Pledges from our pollies of positive protection for Tasmania’s built heritage should be an integral part of their platforms for the looming state election. But it’s a conservation plea that has, as yet, failed to yield a response from either Labor, Liberals or the Greens. I made the point in my article Rise and Fall HERE, contrasting the present pro-development push in Hobart with our older buildings languishing in urgent need of tender loving care.
The parties may, of course, wake up (finally and in time) to make some pronouncements although, as we all know, there’s an ocean of difference between pre-election promise and post-election action.

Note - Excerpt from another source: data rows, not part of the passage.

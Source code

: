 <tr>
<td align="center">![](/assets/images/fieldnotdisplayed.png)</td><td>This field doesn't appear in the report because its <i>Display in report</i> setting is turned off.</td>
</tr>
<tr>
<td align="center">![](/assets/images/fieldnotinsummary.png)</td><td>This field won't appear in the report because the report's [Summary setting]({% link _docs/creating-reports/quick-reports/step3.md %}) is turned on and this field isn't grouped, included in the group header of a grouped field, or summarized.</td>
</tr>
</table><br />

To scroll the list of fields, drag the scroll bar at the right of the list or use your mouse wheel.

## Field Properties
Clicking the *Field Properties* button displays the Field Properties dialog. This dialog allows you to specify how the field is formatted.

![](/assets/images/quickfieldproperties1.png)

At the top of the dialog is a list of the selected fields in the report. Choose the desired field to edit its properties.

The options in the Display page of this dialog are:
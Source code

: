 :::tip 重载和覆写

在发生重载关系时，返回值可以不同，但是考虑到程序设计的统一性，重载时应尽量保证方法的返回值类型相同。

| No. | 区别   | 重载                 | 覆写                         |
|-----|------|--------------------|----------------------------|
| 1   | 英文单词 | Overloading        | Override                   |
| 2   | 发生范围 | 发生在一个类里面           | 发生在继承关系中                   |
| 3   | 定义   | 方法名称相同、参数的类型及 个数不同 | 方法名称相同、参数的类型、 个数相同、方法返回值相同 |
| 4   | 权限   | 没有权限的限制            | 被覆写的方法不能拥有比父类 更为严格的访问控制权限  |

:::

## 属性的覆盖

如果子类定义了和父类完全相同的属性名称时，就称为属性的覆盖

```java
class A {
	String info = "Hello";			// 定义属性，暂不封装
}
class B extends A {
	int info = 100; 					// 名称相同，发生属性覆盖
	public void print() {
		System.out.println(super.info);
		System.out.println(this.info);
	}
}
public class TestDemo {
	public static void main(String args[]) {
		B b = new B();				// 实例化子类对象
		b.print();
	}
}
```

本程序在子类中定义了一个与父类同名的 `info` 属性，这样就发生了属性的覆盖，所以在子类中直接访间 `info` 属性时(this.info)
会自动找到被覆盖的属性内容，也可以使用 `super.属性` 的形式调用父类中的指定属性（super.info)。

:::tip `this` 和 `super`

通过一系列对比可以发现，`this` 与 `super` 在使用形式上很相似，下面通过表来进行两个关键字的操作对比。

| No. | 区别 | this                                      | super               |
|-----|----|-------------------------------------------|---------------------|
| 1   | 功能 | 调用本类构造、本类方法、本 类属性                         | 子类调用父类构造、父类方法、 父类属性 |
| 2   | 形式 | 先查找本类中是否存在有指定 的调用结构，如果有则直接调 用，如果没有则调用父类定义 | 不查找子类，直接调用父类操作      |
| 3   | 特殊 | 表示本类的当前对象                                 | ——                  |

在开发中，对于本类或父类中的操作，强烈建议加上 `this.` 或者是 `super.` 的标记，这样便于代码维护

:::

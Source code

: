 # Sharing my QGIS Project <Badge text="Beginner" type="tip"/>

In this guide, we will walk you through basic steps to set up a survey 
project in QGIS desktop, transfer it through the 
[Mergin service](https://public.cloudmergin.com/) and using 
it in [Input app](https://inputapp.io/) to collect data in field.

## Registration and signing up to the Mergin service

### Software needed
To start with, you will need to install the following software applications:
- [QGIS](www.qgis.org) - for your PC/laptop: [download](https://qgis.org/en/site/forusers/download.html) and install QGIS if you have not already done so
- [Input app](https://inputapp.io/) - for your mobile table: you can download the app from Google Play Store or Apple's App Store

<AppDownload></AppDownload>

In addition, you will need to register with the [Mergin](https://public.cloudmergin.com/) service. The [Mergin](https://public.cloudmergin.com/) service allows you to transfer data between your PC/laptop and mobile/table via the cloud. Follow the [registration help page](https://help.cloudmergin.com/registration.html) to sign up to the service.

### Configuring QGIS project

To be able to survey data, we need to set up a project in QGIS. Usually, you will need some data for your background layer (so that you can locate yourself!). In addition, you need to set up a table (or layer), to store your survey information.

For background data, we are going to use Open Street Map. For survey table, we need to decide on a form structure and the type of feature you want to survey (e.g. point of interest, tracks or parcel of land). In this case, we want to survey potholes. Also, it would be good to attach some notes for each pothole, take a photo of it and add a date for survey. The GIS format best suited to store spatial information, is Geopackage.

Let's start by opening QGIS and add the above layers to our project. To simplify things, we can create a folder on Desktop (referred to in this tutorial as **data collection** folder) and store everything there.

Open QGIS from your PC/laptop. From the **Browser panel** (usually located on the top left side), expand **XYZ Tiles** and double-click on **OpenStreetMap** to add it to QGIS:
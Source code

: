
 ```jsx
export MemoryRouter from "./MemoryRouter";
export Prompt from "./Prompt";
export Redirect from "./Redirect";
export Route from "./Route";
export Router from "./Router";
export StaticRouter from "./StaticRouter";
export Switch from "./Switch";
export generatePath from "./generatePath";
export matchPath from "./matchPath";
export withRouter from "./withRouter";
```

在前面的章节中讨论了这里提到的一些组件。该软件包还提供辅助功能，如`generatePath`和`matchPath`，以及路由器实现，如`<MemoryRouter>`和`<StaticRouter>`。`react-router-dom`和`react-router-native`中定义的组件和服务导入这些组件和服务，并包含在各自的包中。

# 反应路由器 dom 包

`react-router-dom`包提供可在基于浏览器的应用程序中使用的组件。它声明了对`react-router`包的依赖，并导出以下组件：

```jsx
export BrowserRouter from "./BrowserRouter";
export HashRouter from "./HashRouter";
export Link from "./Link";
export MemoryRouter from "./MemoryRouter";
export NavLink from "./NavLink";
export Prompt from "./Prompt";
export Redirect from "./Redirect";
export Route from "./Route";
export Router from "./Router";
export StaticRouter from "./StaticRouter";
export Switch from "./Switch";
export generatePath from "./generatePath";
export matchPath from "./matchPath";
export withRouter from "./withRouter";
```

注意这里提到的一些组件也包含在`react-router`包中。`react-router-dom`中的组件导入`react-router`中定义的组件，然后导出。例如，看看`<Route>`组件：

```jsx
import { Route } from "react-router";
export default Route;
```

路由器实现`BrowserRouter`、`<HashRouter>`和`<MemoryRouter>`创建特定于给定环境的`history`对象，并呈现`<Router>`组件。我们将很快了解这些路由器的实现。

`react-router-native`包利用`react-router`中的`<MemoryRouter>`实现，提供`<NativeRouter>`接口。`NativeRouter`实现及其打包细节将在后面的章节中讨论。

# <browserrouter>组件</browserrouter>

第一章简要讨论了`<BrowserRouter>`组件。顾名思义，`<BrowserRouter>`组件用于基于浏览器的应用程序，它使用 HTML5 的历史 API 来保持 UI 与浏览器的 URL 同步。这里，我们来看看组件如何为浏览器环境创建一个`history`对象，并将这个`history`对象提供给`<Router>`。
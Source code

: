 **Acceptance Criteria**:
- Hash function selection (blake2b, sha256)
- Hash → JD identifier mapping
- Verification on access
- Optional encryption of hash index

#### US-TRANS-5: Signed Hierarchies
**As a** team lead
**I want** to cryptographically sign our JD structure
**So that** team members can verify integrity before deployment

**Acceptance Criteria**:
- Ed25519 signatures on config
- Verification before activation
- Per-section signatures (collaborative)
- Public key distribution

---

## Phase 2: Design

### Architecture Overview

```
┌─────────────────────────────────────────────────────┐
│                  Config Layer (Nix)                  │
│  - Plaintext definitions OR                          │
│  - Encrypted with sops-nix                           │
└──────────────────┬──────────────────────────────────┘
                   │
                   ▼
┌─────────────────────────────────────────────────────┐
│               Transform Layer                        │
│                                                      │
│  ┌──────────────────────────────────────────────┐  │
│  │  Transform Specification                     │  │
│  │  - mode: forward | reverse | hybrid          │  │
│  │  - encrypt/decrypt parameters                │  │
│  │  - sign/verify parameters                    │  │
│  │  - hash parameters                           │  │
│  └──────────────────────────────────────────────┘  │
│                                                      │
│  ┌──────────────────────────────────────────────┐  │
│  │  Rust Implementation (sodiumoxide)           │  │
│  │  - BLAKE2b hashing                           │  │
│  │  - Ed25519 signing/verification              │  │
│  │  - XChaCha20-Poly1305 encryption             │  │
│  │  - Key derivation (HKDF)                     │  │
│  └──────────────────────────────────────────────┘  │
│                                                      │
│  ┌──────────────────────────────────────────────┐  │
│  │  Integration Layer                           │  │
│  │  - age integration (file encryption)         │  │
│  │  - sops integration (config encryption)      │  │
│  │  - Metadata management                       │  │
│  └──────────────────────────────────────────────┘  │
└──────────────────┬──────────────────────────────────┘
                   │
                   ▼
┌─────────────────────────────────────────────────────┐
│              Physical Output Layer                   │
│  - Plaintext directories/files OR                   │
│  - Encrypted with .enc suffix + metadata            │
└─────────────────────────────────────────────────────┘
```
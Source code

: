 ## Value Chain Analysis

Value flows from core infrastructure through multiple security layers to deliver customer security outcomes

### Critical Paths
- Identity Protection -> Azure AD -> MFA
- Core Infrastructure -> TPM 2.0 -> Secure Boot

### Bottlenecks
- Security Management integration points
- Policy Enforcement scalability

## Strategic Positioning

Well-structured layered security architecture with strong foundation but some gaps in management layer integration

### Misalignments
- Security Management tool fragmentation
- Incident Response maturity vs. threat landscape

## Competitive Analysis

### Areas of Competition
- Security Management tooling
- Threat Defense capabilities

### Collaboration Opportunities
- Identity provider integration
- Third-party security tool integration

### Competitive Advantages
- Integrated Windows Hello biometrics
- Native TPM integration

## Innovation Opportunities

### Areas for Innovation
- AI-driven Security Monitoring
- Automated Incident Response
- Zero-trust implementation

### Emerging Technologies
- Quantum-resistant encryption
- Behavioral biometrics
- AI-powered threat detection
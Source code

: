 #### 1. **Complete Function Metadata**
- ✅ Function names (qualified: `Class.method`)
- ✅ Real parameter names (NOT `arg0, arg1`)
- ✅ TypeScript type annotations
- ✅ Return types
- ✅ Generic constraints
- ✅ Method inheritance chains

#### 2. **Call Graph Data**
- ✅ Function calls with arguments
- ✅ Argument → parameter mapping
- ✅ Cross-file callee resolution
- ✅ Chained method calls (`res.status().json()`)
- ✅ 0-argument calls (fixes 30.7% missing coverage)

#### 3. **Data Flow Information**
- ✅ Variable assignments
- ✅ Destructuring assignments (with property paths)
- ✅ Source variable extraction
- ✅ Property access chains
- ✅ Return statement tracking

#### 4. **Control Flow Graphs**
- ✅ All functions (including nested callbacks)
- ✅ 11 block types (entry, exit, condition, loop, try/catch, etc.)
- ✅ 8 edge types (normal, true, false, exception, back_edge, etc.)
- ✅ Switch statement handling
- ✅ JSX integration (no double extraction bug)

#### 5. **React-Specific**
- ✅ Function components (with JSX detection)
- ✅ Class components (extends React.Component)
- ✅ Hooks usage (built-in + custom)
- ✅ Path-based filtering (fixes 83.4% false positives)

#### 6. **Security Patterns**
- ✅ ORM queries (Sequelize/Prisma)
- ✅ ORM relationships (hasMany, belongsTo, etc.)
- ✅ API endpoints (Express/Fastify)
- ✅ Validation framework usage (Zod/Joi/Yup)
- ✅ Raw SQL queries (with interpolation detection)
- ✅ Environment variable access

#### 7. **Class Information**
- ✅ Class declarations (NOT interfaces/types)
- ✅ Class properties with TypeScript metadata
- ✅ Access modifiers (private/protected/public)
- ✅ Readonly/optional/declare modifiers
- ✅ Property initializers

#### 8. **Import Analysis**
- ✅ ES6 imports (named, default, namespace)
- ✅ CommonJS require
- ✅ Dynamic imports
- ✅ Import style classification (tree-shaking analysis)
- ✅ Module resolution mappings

Yet I raise it once more having just read Leo Schofield’s “Dear David” letter in his weekly Mercury column, examining the subject of valued legacies state leaders have left (and, as he mused, most eminent politicians are concerned with their legacies). Leo implores David Bartlett to do something right by the people.
Leo saluted Neville Wran in his time of holding the reins in New South Wales, particularly for his decision to create the Historic Houses Trust of NSW “which is ahead by a country mile of any other comparable conservation body in the country”.
Citing constructive cultural achievements by other leaders, Leo posed this point for our Premier: “You might profitably ponder these examples and, in the dying days of your Premiership, make at least one bold, visionary, long-reaching policy decision by which you will be remembered.”
Leo went on to target the woes of our built heritage: “For what it’s worth, this outsider’s view is that some long-term plan to preserve and profit intelligently and responsibly from Tasmania’s treasure of unique natural and built heritage could change perceptions of you and your government as well as gain international acclaim and prestige.
“One is not encouraged by recent events.
“Ministers acting as international train bearers for John Gay as he seeks backing for his grotesque pulp mill and a quiescent Heritage Council prepared to ignore Fahed Elali’s transcendently awful scheme to develop the Macquarie House site, thereby abandoning the chance to unite this historic building with its dining room and in doing so create a new and highly significant historic city precinct, are but two instances of lack of vision.
“The litany is nigh unto endless but if you want to focus on a single initiative then let it be Hobart.
“Pace opposing views from the north, Hobart is the capital of this state. But it is gradually being torn apart by unsympathetic development, wretched planning and massive loss of historic buildings.”
So my call is – what’s it to be David? And what’s it to be Will and Nick? Let’s hear it for our heritage!